Glutamate-L-cysteine ligase in breast carcinomas

Abstract

To investigate the immunohistochemical expression of the catalytic and regulatory subunits of gamma-glutamyl cysteine synthetase, i.e. glutamate-L-cysteine ligase (GLCL) in 274 invasive and in-situ breast carcinomas. GLCL is the rate-limiting enzyme in glutathione synthesis, which is one of the most important intracellular antioxidants participating in the detoxification reactions of several cytotoxic drugs. In the tumour cells GLCL reactivity was observed in 50% and 44% of the cases for the catalytic and the regulatory subunits, respectively.
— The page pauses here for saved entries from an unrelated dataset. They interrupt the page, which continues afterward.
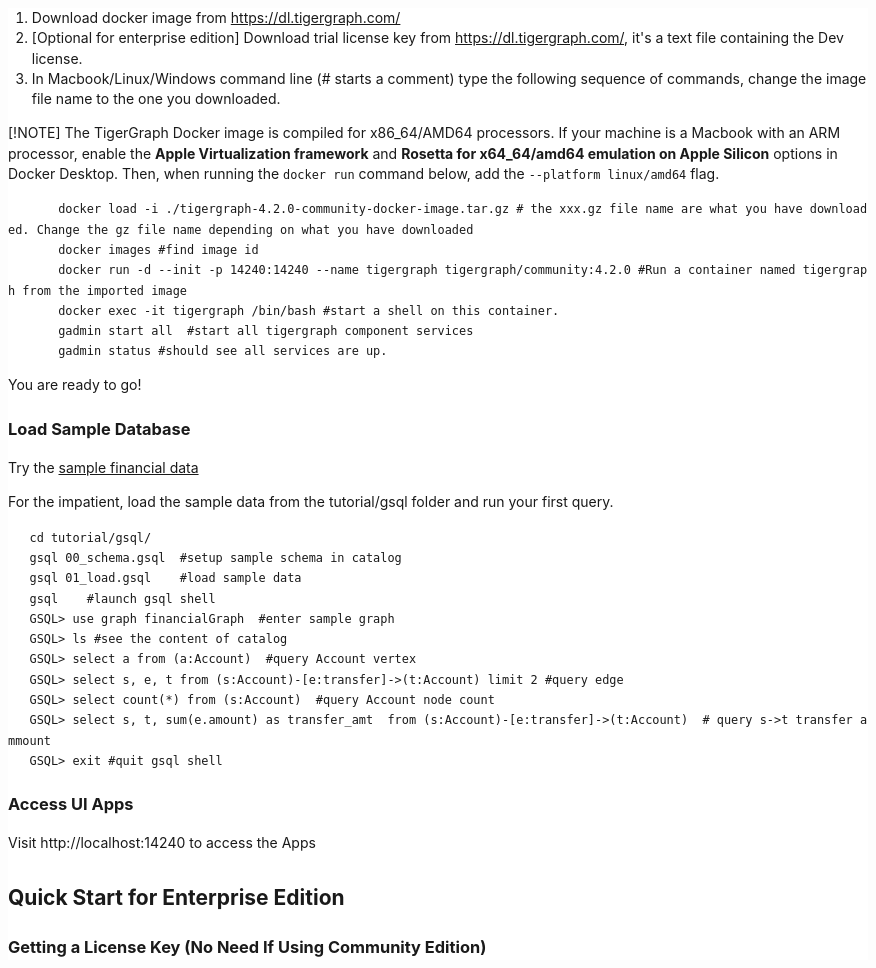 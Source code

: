 1. Download docker image from https://dl.tigergraph.com/
2. [Optional for enterprise edition] Download trial license key from https://dl.tigergraph.com/, it's a text file containing the Dev license. 
3. In Macbook/Linux/Windows command line (# starts a comment) type the following sequence of commands, change the image file name to the one you downloaded.

[!NOTE]
The TigerGraph Docker image is compiled for x86_64/AMD64 processors. If your  machine is a Macbook with an ARM processor, enable the **Apple Virtualization framework** and **Rosetta for x64_64/amd64 emulation on Apple Silicon** options in Docker Desktop. Then, when running the `docker run` command below, add the `--platform linux/amd64` flag.

```shell
       docker load -i ./tigergraph-4.2.0-community-docker-image.tar.gz # the xxx.gz file name are what you have downloaded. Change the gz file name depending on what you have downloaded
       docker images #find image id
       docker run -d --init -p 14240:14240 --name tigergraph tigergraph/community:4.2.0 #Run a container named tigergraph from the imported image
       docker exec -it tigergraph /bin/bash #start a shell on this container. 
       gadmin start all  #start all tigergraph component services
       gadmin status #should see all services are up.
 ```
You are ready to go! 

### Load Sample Database

Try the [sample financial data](https://github.com/tigergraph/ecosys/blob/master/tutorials/GSQL.md)

For the impatient, load the sample data from the tutorial/gsql folder and run your first query.

```shell
   cd tutorial/gsql/   
   gsql 00_schema.gsql  #setup sample schema in catalog
   gsql 01_load.gsql    #load sample data 
   gsql    #launch gsql shell
   GSQL> use graph financialGraph  #enter sample graph
   GSQL> ls #see the content of catalog
   GSQL> select a from (a:Account)  #query Account vertex
   GSQL> select s, e, t from (s:Account)-[e:transfer]->(t:Account) limit 2 #query edge
   GSQL> select count(*) from (s:Account)  #query Account node count
   GSQL> select s, t, sum(e.amount) as transfer_amt  from (s:Account)-[e:transfer]->(t:Account)  # query s->t transfer ammount
   GSQL> exit #quit gsql shell
```

### Access UI Apps

Visit http://localhost:14240 to access the Apps 


## Quick Start for Enterprise Edition

### Getting a License Key (No Need If Using Community Edition)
There was a statistically significant association between their expression (P = 0.002). Lobular invasive carcinomas expressed the catalytic and regulatory subunits more often than other tumours (P = 0.050 and P = 0.046, respectively). Also in-situ carcinomas expressed the catalytic subunit more often (P = 0.005). Tumours showing no immunoreactivity for the catalytic subunit had axillary metastases significantly more often (P = 0.013). Patients with tumours showing positivity for either subunit or both had a better survival (P = 0.037). No difference in survival could be observed between GCLC-positive or -negative cases in the subgroup receiving chemotherapy. Expression of the catalytic and regulatory subunits of GLCL is found in a substantial number of breast carcinomas and their expression is more pronounced in lobular invasive and in-situ carcinomas. Even though the overall expression of GLCL was associated with improved survival, no such effect was observed separately in the group receiving chemotherapy.